++++ TASK INPUT
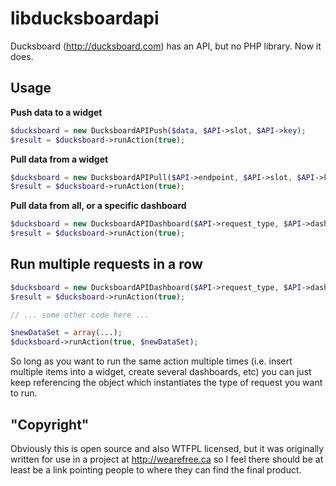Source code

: libducksboardapi
================

Ducksboard (http://ducksboard.com) has an API, but no PHP library.  Now it does.

## Usage
**Push data to a widget**
```php
$ducksboard = new DucksboardAPIPush($data, $API->slot, $API->key);
$result = $ducksboard->runAction(true);
```

**Pull data from a widget**
```php
$ducksboard = new DucksboardAPIPull($API->endpoint, $API->slot, $API->key);
$result = $ducksboard->runAction(true);
```

**Pull data from all, or a specific dashboard**
```php
$ducksboard = new DucksboardAPIDashboard($API->request_type, $API->dashboard_slug, $API->key);
$result = $ducksboard->runAction(true);
```

## Run multiple requests in a row
```php
$ducksboard = new DucksboardAPIDashboard($API->request_type, $API->dashboard_slug, $API->key);
$result = $ducksboard->runAction(true);

// ... some other code here ...

$newDataSet = array(...);
$ducksboard->runAction(true, $newDataSet);
```

So long as you want to run the same action multiple times (i.e. insert multiple items into a widget, create several dashboards, etc) you can just keep referencing the object which instantiates the type of request you want to run.

## "Copyright"
Obviously this is open source and also WTFPL licensed, but it was originally written for use in a project at http://wearefree.ca so I feel there should be at least be a link pointing people to where they can find the final product.
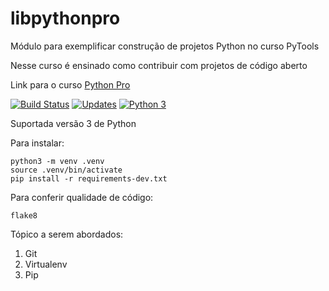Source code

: # libpythonpro
Módulo para exemplificar construção de projetos Python no curso PyTools

Nesse curso é ensinado como contribuir com projetos de código aberto

Link para o curso [Python Pro](http://www.python.pro.br/)

[![Build Status](https://app.travis-ci.com/jasielserra/libpythonpro.svg?branch=master)](https://app.travis-ci.com/jasielserra/libpythonpro)
[![Updates](https://pyup.io/repos/github/jasielserra/libpythonpro/shield.svg)](https://pyup.io/repos/github/jasielserra/libpythonpro/)
[![Python 3](https://pyup.io/repos/github/jasielserra/libpythonpro/python-3-shield.svg)](https://pyup.io/repos/github/jasielserra/libpythonpro/)


Suportada versão 3 de Python

Para instalar:

``` console
python3 -m venv .venv
source .venv/bin/activate
pip install -r requirements-dev.txt
```    

Para  conferir qualidade de código:

``` console
flake8
```  
Tópico a serem abordados:
1. Git
2. Virtualenv
3. Pip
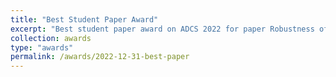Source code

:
 ```yaml
---
title: "Best Student Paper Award"
excerpt: "Best student paper award on ADCS 2022 for paper Robustness of Neural Rankers to Typos: A Comparative Study"
collection: awards
type: "awards"
permalink: /awards/2022-12-31-best-paper
---
```

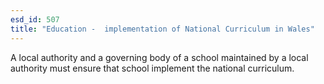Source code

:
 ```yaml
---
esd_id: 507
title: "Education -  implementation of National Curriculum in Wales"
---
```


A local authority and a governing body of a school maintained by a local authority must ensure that school implement the national curriculum.

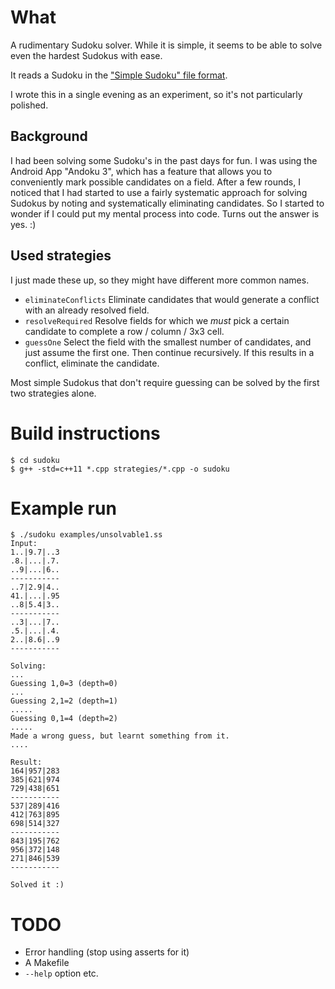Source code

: # What

A rudimentary Sudoku solver. While it is simple, it seems to be able to solve even the hardest Sudokus with ease.

It reads a Sudoku in the ["Simple Sudoku" file format](http://www.sudocue.net/fileformats.php).

I wrote this in a single evening as an experiment, so it's not particularly polished.

## Background

I had been solving some Sudoku's in the past days for fun. I was using the Android App "Andoku 3", which has a feature that allows you to conveniently mark possible candidates on a field.
After a few rounds, I noticed that I had started to use a fairly systematic approach for solving Sudokus by noting and systematically eliminating candidates. So I started to wonder if I could put my mental process into code. Turns out the answer is yes. :)

## Used strategies

I just made these up, so they might have different more common names.

* `eliminateConflicts` Eliminate candidates that would generate a conflict with an already resolved field.
* `resolveRequired` Resolve fields for which we *must* pick a certain candidate to complete a row / column / 3x3 cell.
* `guessOne` Select the field with the smallest number of candidates, and just assume the first one. Then continue recursively. If this results in a conflict, eliminate the candidate.

Most simple Sudokus that don't require guessing can be solved by the first two strategies alone.

# Build instructions

```
$ cd sudoku
$ g++ -std=c++11 *.cpp strategies/*.cpp -o sudoku
```

# Example run

```
$ ./sudoku examples/unsolvable1.ss
Input:
1..|9.7|..3
.8.|...|.7.
..9|...|6..
-----------
..7|2.9|4..
41.|...|.95
..8|5.4|3..
-----------
..3|...|7..
.5.|...|.4.
2..|8.6|..9
-----------

Solving:
...
Guessing 1,0=3 (depth=0)
...
Guessing 2,1=2 (depth=1)
.....
Guessing 0,1=4 (depth=2)
.....
Made a wrong guess, but learnt something from it.
....

Result:
164|957|283
385|621|974
729|438|651
-----------
537|289|416
412|763|895
698|514|327
-----------
843|195|762
956|372|148
271|846|539
-----------

Solved it :)
```

# TODO

* Error handling (stop using asserts for it)
* A Makefile
* `--help` option etc.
++++++++
* HOW TO COMPLETE THIS TASK:
Within the entries, find all lines holding "that" and copy each one.

* TASK SOLUTION:
A local authority and a governing body of a school maintained by a local authority must ensure that school implement the national curriculum.
I had been solving some Sudoku's in the past days for fun. I was using the Android App "Andoku 3", which has a feature that allows you to conveniently mark possible candidates on a field.
After a few rounds, I noticed that I had started to use a fairly systematic approach for solving Sudokus by noting and systematically eliminating candidates. So I started to wonder if I could put my mental process into code. Turns out the answer is yes. :)
* `eliminateConflicts` Eliminate candidates that would generate a conflict with an already resolved field.
Most simple Sudokus that don't require guessing can be solved by the first two strategies alone.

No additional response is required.